The task: Transcribe the data in full; each line must match exactly.
□ □ □
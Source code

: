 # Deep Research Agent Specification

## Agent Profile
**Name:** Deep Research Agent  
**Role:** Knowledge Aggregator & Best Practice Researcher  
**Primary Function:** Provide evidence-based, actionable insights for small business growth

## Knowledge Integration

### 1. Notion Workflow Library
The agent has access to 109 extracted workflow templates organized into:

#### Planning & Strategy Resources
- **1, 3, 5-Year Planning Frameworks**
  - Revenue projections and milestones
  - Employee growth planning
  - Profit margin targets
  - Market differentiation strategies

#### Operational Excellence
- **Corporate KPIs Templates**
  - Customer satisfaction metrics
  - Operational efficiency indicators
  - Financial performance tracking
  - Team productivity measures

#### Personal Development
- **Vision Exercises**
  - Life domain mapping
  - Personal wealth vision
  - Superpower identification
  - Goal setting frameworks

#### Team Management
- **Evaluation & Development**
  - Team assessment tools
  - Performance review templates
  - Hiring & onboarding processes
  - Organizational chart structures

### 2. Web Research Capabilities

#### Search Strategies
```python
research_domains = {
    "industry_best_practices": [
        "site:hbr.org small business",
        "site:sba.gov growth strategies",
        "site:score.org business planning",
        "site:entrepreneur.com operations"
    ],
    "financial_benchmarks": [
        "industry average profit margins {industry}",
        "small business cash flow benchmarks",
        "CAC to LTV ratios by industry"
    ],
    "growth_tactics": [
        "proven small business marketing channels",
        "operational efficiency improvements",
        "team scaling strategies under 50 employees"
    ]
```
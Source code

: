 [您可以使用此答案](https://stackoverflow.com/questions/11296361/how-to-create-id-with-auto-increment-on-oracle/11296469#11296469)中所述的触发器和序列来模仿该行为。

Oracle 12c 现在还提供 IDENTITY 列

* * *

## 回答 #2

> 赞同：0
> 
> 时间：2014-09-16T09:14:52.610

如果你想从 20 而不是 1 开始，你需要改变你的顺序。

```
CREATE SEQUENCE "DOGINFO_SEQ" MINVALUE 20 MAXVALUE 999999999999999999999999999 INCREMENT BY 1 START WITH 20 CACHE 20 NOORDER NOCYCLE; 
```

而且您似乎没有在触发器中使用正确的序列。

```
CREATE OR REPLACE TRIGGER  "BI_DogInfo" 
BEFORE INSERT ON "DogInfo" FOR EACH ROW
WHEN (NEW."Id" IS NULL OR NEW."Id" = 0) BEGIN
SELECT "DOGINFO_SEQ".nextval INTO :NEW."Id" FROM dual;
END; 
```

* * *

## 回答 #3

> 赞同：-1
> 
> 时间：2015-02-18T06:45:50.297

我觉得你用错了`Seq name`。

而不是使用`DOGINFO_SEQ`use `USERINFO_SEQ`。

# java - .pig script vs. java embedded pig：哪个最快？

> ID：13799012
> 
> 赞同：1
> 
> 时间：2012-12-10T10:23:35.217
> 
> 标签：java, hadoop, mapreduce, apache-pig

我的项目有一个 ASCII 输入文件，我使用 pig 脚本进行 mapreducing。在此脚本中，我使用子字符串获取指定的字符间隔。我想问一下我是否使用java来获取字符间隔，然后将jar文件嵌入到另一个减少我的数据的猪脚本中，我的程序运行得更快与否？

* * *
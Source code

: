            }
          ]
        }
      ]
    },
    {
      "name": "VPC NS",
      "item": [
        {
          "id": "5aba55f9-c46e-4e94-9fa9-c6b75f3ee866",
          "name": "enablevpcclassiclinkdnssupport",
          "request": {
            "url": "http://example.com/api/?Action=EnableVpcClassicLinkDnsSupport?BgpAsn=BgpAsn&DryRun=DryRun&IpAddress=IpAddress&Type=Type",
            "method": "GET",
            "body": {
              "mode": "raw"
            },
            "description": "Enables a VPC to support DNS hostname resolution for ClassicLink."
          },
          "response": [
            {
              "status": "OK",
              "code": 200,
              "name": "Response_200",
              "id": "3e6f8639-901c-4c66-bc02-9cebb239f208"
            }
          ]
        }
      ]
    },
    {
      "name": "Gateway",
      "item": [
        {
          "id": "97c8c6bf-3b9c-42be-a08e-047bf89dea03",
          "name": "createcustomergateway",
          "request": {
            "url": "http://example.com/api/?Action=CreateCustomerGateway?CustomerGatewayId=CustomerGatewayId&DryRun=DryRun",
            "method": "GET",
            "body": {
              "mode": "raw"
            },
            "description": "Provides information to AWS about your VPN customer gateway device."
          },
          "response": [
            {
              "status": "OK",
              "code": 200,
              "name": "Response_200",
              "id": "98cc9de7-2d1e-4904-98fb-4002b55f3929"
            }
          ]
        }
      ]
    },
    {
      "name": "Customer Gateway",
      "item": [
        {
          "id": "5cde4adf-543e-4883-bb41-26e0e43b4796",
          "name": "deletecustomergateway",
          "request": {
□ □ □
Result of this exercise:
Source code

: # Deep Research Agent Specification

## Agent Profile
**Name:** Deep Research Agent  
**Role:** Knowledge Aggregator & Best Practice Researcher  
**Primary Function:** Provide evidence-based, actionable insights for small business growth

## Knowledge Integration

### 1. Notion Workflow Library
The agent has access to 109 extracted workflow templates organized into:

#### Planning & Strategy Resources
- **1, 3, 5-Year Planning Frameworks**
  - Revenue projections and milestones
  - Employee growth planning
  - Profit margin targets
  - Market differentiation strategies

#### Operational Excellence
- **Corporate KPIs Templates**
  - Customer satisfaction metrics
  - Operational efficiency indicators
  - Financial performance tracking
  - Team productivity measures

#### Personal Development
- **Vision Exercises**
  - Life domain mapping
  - Personal wealth vision
  - Superpower identification
  - Goal setting frameworks

#### Team Management
- **Evaluation & Development**
  - Team assessment tools
  - Performance review templates
  - Hiring & onboarding processes
  - Organizational chart structures

### 2. Web Research Capabilities

#### Search Strategies
```python
research_domains = {
    "industry_best_practices": [
        "site:hbr.org small business",
        "site:sba.gov growth strategies",
        "site:score.org business planning",
        "site:entrepreneur.com operations"
    ],
    "financial_benchmarks": [
        "industry average profit margins {industry}",
        "small business cash flow benchmarks",
        "CAC to LTV ratios by industry"
    ],
    "growth_tactics": [
        "proven small business marketing channels",
        "operational efficiency improvements",
        "team scaling strategies under 50 employees"
    ]
```
Source code

: [您可以使用此答案](https://stackoverflow.com/questions/11296361/how-to-create-id-with-auto-increment-on-oracle/11296469#11296469)中所述的触发器和序列来模仿该行为。

Oracle 12c 现在还提供 IDENTITY 列

* * *

## 回答 #2

> 赞同：0
> 
> 时间：2014-09-16T09:14:52.610

如果你想从 20 而不是 1 开始，你需要改变你的顺序。

```
CREATE SEQUENCE "DOGINFO_SEQ" MINVALUE 20 MAXVALUE 999999999999999999999999999 INCREMENT BY 1 START WITH 20 CACHE 20 NOORDER NOCYCLE; 
```

而且您似乎没有在触发器中使用正确的序列。

```
CREATE OR REPLACE TRIGGER  "BI_DogInfo" 
BEFORE INSERT ON "DogInfo" FOR EACH ROW
WHEN (NEW."Id" IS NULL OR NEW."Id" = 0) BEGIN
SELECT "DOGINFO_SEQ".nextval INTO :NEW."Id" FROM dual;
END; 
```

* * *

## 回答 #3

> 赞同：-1
> 
> 时间：2015-02-18T06:45:50.297

我觉得你用错了`Seq name`。

而不是使用`DOGINFO_SEQ`use `USERINFO_SEQ`。

# java - .pig script vs. java embedded pig：哪个最快？

> ID：13799012
> 
> 赞同：1
> 
> 时间：2012-12-10T10:23:35.217
> 
> 标签：java, hadoop, mapreduce, apache-pig

我的项目有一个 ASCII 输入文件，我使用 pig 脚本进行 mapreducing。在此脚本中，我使用子字符串获取指定的字符间隔。我想问一下我是否使用java来获取字符间隔，然后将jar文件嵌入到另一个减少我的数据的猪脚本中，我的程序运行得更快与否？

* * *
Source code

:            }
          ]
        }
      ]
    },
    {
      "name": "VPC NS",
      "item": [
        {
          "id": "5aba55f9-c46e-4e94-9fa9-c6b75f3ee866",
          "name": "enablevpcclassiclinkdnssupport",
          "request": {
            "url": "http://example.com/api/?Action=EnableVpcClassicLinkDnsSupport?BgpAsn=BgpAsn&DryRun=DryRun&IpAddress=IpAddress&Type=Type",
            "method": "GET",
            "body": {
              "mode": "raw"
            },
            "description": "Enables a VPC to support DNS hostname resolution for ClassicLink."
          },
          "response": [
            {
              "status": "OK",
              "code": 200,
              "name": "Response_200",
              "id": "3e6f8639-901c-4c66-bc02-9cebb239f208"
            }
          ]
        }
      ]
    },
    {
      "name": "Gateway",
      "item": [
        {
          "id": "97c8c6bf-3b9c-42be-a08e-047bf89dea03",
          "name": "createcustomergateway",
          "request": {
            "url": "http://example.com/api/?Action=CreateCustomerGateway?CustomerGatewayId=CustomerGatewayId&DryRun=DryRun",
            "method": "GET",
            "body": {
              "mode": "raw"
            },
            "description": "Provides information to AWS about your VPN customer gateway device."
          },
          "response": [
            {
              "status": "OK",
              "code": 200,
              "name": "Response_200",
              "id": "98cc9de7-2d1e-4904-98fb-4002b55f3929"
            }
          ]
        }
      ]
    },
    {
      "name": "Customer Gateway",
      "item": [
        {
          "id": "5cde4adf-543e-4883-bb41-26e0e43b4796",
          "name": "deletecustomergateway",
          "request": {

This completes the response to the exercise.